It’s been mentioned before, for example on Digg, but iTunes 7 has a new feature that counts the number of times you’ve skipped a track, which is defined as playing the song for at least two seconds but no longer than twenty (after which it is counted as played fully).
I’m curious how they chose twenty seconds as the cutoff - when I was working on an (unreleased and unfinished) project for generating smart shuffles, I defined skips as not listening past the first fifteen seconds, but didn’t count a full play until the song ended.
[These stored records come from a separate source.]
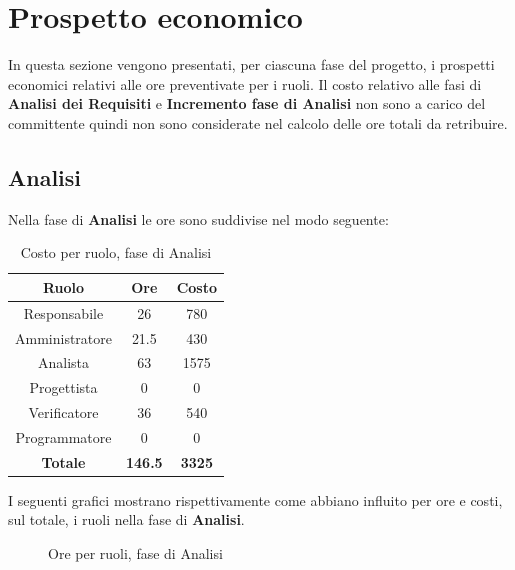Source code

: \section{Prospetto economico}
In questa sezione vengono presentati, per ciascuna fase del progetto, i prospetti economici relativi alle ore preventivate per i ruoli. Il costo relativo alle fasi di \textbf{Analisi dei Requisiti} e \textbf{Incremento fase di Analisi} non sono a carico del committente quindi non sono considerate nel calcolo delle ore totali da retribuire.

\subsection{Analisi}
Nella fase di \textbf{Analisi} le ore sono suddivise nel modo seguente:
\begin{table}[H]
  \centering
  \begin{tabular}{|c|c|c|}
  \hline
  \textbf{Ruolo} &
  \textbf{Ore} &
  \textbf{Costo} \\
  \hline
  Responsabile & 26 & 780\\
  \hline
  Amministratore & 21.5 & 430\\
  \hline
  Analista & 63 & 1575\\
  \hline
  Progettista & 0 & 0 \\
  \hline
  Verificatore & 36 & 540\\
  \hline
  Programmatore & 0 & 0 \\
  \hline
   \textbf{Totale} & \textbf{146.5} & \textbf{3325} \\
    \hline
  \end{tabular}
  \caption{Costo per ruolo, fase di Analisi}
\end{table}

I seguenti grafici mostrano rispettivamente come abbiano influito per ore e costi, sul totale, i ruoli nella fase di \textbf{Analisi}.
\begin{figure}[H]
\centering
{}
\caption{Ore per ruoli, fase di Analisi}
\end{figure}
It’s an interesting feature, and it’s apparently kept up to date by some iPods, so I can see it helping me keep bad songs off my small iPod by using it in a smart playlist rule. However, often I find myself skipping songs I really like because I’m just not feeling them at the moment. So - how about the option of a smart playlist rule that lets me define a skip percentage? If I skip a song far more often than I play it, then it’s a pretty good bet I don’t need it on my iPod.
6:16 pm October 30, 2006
The song isn’t counted as played unless you get to within the last 9 seconds. Skipping between 20 seconds in and 9 seconds from the end adds to neither tally.
thats where skip count really plays in ;) I have my cut off at five times skipped, total. Have yet to tweak it, but it works lovely!
just make 2 rules, skip count is _____ and play count is ungodly number of times listened
err I mean less than ungodly amount of times listened.
i just looked at my skip count and found that because i’ve done nothing about it, two of my songs have reached 1536.